--- START ---
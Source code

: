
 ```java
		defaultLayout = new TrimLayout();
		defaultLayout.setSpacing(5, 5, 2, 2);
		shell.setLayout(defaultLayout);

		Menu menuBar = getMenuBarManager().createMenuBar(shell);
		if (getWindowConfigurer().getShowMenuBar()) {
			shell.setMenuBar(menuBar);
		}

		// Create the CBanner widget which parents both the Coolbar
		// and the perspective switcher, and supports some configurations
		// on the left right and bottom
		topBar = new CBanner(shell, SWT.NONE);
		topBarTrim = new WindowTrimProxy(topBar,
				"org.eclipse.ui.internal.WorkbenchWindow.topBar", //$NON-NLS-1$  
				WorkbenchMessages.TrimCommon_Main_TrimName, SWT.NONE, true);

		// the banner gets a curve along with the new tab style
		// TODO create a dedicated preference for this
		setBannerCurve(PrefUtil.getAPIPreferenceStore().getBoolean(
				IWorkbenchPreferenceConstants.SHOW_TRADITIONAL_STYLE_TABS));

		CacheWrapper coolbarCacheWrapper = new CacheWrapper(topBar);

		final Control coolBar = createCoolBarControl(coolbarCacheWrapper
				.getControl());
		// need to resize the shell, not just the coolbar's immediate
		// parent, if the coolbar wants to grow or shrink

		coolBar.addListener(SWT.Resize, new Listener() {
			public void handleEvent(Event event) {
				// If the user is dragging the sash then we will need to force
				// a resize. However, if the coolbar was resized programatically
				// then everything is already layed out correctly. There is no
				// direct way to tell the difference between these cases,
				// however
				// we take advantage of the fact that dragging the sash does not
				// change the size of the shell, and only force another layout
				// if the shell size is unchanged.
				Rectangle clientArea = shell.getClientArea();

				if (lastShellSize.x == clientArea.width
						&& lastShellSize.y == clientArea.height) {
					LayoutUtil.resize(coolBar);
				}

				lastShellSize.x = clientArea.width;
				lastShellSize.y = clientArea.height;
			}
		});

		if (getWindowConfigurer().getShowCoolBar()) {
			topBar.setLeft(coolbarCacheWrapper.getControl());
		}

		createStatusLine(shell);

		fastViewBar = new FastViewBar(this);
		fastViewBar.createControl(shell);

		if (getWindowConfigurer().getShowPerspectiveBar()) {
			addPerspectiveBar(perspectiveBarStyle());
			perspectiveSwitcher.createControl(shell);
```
--- END ---
= Activity =
Compute the number of lines above that contain the string "defaultLayout". Reply with that value only.

= Result for this exercise =
3